On March 23, 2009, a three-engine cargo jet flipped over on landing at Tokyo's Narita International Airport, killing two crew members. Investigators blame the accident on high winds.
On Feb. 25, 2009, a Turkish Airlines 737 jet crashed into a field a mile short of the runway in Amsterdam, killing 9 out of 135 passengers. The cause of the crash is still under investigation.
On Feb. 12, 2009, a Colgan Air twin-propeller commuter aircraft plunged to the ground killing all 49 passengers and crew, as well a one person on the ground. The cause of the crash: icing on the wings.
On Jan. 11, 2009, a twin-engine Zest Air propeller plane crashed just short of the runway and slid into a concrete wall, injuring 22 passengers and crew. The accident was blamed on wind.
On Jan. 6, 2009, a twin-jet Continental Airlines crashed on takeoff from Denver International Airport and exploded into flames. A total of 38 people are injured, five critically.
In all, 441 people have been killed in crashes involving major commercial and cargo airlines since the beginning of the year.
IMMENSE UNDERWRITING PRESSURES
With hull claims in early June running more than 50 percent above the long-term average and fatalities running 20 percent above the long-term average, the pressure on underwriters to push up prices for aviation insurance for 2010 is going to be immense, according to a June aviation market report by insurance brokerage Aon.
Following the Air France disaster, there was a glimmer of hope that the industry could stave off a price increase--but only if it could end the rest of 2009 with a near-pristine record.
"This suggests that the industry is going to have to have a very impressive safety record for the rest of the year if it is going to hold off further increase from airline insurance markets," according to the Aon report, which was published before the Yemenia Airways and Caspian Airlines disasters.
The last two years, 2007 and 2008, have also been unprofitable for airline hull underwriters, and prices this year were already on the rise.
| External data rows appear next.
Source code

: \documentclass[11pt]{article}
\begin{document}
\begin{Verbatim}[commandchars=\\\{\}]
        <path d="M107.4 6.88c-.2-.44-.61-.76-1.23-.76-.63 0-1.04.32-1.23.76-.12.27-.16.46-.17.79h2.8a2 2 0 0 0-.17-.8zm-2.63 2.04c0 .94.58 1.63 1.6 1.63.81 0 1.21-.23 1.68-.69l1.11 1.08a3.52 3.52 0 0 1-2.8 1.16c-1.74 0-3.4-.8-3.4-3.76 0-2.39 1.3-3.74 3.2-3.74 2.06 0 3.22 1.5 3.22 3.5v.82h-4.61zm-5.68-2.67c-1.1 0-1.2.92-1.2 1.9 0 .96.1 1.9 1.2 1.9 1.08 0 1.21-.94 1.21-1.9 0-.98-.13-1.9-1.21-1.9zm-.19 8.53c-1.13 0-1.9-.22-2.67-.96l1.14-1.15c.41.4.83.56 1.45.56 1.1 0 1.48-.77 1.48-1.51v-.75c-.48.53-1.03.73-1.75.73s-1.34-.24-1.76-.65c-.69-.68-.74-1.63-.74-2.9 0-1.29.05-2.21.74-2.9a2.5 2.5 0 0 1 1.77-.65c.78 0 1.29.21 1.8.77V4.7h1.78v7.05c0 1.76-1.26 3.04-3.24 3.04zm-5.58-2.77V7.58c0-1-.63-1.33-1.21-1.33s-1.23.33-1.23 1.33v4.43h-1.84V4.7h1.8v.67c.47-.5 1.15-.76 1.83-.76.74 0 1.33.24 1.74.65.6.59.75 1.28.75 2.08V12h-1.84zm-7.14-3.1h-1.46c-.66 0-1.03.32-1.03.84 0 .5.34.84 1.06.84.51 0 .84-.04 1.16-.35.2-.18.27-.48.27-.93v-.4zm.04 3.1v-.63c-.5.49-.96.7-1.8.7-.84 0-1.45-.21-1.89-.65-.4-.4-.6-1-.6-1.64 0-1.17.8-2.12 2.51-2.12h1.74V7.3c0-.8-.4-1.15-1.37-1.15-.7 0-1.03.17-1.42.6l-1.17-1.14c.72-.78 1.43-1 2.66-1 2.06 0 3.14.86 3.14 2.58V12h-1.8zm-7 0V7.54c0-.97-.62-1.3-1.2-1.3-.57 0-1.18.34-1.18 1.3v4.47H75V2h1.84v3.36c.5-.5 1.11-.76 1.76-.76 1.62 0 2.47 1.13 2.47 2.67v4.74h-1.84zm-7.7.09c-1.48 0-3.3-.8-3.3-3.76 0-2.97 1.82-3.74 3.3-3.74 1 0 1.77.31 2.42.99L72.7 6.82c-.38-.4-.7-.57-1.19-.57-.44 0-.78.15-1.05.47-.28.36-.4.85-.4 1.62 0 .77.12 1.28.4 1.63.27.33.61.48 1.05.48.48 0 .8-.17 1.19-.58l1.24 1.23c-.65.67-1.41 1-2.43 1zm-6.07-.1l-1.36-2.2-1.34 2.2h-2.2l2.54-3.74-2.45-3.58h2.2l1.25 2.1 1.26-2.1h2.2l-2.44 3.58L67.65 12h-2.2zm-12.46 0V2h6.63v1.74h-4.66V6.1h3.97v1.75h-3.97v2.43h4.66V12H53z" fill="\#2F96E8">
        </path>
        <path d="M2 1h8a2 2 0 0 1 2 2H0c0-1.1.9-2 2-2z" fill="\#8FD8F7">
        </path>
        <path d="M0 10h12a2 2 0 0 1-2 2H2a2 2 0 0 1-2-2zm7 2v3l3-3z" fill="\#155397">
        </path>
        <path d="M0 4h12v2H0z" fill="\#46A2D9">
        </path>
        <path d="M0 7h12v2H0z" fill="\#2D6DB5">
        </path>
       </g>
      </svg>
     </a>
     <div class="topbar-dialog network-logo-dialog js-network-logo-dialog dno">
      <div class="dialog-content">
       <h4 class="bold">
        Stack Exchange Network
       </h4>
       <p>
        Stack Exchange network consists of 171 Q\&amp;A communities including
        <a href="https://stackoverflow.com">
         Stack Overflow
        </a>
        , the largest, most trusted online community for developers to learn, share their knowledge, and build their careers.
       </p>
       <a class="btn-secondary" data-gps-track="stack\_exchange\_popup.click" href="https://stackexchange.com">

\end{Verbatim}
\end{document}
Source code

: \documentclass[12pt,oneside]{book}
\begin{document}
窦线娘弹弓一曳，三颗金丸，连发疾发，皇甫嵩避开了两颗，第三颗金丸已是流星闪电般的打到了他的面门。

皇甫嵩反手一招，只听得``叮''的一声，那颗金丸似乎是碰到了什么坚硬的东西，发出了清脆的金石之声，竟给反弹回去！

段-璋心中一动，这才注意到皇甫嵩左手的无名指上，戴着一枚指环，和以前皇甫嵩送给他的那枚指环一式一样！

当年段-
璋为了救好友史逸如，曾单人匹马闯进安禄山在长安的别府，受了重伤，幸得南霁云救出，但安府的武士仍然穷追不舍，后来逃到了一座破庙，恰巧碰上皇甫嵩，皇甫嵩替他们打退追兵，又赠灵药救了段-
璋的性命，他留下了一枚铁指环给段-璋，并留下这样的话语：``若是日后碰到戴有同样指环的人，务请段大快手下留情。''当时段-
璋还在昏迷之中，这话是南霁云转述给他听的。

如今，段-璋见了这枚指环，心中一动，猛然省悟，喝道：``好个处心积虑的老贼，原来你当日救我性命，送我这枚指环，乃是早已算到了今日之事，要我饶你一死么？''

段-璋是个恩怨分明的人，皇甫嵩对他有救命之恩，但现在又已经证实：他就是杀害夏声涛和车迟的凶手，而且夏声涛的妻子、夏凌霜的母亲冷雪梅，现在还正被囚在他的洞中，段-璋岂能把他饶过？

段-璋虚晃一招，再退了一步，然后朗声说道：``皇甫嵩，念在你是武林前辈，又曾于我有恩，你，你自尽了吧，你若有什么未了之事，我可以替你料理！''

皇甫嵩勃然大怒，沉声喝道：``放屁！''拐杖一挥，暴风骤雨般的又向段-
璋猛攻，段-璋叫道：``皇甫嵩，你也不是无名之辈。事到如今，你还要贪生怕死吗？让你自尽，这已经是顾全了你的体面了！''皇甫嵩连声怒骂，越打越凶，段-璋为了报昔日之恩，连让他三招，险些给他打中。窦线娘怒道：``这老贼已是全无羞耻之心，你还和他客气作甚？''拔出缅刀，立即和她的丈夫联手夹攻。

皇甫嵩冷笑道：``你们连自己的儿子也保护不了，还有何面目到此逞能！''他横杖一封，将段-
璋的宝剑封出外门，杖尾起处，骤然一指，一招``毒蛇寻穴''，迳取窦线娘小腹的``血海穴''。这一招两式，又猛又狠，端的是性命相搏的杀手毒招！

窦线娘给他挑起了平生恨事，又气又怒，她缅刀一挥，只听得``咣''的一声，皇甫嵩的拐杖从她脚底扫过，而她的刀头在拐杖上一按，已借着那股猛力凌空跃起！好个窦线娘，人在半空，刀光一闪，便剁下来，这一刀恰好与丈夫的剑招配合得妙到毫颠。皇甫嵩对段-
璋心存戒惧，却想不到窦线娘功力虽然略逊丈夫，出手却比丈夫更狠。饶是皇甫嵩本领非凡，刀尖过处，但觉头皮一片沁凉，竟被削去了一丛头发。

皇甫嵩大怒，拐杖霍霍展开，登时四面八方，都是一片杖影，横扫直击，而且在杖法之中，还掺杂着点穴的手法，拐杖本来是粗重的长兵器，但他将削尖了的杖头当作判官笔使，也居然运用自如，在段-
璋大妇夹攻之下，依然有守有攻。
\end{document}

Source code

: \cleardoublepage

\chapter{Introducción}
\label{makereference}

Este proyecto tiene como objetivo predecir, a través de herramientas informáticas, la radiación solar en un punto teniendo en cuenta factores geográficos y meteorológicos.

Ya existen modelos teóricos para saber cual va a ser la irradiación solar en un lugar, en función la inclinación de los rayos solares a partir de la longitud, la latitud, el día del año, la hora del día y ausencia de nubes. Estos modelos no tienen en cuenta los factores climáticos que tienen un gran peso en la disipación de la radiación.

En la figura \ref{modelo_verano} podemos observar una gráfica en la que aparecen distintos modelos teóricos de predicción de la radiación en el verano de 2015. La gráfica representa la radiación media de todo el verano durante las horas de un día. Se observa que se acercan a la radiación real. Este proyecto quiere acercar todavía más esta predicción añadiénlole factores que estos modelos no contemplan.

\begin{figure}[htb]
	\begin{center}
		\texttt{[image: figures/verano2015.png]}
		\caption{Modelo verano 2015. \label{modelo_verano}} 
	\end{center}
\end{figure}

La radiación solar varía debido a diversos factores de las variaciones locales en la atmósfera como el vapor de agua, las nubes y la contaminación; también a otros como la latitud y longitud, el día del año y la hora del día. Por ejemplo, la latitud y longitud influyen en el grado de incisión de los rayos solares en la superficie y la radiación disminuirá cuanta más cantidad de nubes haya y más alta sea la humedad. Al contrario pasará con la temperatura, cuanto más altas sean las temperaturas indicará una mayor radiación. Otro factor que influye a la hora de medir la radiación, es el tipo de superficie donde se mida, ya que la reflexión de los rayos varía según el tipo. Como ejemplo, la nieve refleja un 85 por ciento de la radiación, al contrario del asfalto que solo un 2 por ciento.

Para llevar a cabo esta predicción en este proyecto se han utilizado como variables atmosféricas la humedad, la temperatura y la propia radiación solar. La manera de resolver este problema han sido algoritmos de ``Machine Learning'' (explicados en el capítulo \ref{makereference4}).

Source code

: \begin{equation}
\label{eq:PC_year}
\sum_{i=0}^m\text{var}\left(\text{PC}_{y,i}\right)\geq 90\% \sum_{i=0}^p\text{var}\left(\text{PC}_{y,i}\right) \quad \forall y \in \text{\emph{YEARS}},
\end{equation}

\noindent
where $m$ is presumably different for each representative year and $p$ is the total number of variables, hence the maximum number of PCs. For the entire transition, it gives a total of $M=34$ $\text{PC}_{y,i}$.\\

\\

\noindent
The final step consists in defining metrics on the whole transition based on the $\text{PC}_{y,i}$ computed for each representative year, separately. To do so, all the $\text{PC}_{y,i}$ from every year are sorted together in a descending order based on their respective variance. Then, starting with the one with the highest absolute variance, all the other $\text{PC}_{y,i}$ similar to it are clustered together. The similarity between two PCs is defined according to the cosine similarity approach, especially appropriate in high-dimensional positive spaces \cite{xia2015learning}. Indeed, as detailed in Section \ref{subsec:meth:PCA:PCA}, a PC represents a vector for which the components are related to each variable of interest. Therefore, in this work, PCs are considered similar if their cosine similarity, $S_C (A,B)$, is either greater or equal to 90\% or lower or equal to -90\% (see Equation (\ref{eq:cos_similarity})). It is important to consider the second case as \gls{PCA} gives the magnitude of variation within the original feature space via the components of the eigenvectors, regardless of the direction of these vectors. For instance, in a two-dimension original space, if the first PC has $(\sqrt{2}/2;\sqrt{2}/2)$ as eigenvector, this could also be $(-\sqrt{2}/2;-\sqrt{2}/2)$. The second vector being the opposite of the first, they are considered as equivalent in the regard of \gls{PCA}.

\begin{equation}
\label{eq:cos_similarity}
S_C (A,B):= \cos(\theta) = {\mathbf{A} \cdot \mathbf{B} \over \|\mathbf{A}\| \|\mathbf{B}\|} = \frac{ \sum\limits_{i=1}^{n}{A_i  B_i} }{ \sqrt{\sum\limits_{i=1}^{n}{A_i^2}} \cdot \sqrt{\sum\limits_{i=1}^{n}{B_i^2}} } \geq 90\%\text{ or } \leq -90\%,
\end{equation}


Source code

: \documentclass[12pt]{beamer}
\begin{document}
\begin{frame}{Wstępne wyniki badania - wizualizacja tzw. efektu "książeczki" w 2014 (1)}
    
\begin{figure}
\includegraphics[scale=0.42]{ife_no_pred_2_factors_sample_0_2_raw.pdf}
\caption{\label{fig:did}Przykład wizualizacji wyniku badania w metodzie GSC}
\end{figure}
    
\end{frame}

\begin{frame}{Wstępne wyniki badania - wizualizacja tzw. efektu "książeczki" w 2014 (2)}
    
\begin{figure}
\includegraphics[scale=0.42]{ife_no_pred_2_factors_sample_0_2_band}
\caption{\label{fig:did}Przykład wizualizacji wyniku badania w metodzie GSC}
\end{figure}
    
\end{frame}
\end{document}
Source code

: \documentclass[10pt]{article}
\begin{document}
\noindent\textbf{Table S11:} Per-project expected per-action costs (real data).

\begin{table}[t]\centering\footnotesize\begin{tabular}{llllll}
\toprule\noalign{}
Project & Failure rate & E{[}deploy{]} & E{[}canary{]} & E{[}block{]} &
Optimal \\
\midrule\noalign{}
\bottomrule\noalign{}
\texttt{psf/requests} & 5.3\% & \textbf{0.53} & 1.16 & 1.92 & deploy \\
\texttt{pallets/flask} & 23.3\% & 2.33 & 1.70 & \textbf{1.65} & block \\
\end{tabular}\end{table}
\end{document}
In addition, claims stemming from the Air France disaster, with a hull value of $99 million, are likely to be high.
Preliminary findings in the Air France accident point to problems with pressure sensors on the Airbus A-330 aircraft, which, if confirmed, will put upward pressure on pricing. Press reports warning of a drop in airline safety doesn't help either.
MORE THAN JUST CRASHES
The dynamics of airline insurance pricing depend on more than a laundry list of air crashes, of course, and the market will have to wait until the November-December hull renewal season, when brokers place about 60 percent of the total annual lead hull and liability coverage.
The likely increase could be tempered by the fact that commercial aviation is still very safe, and there's "latent capacity in the airline insurance market" according to the Aon report.
In addition, the real cause of the Air France crash will not be known for weeks or months, as Navy searchers continue looking for the plane's back boxes resting 20,000 feet below the surface.
Aon's June report shows a total of 45 airline hull contract renewals from Jan. 1 through early June with expiring premium at $186.77 million and renewal premiums at $200.61, an increase of 7 percent.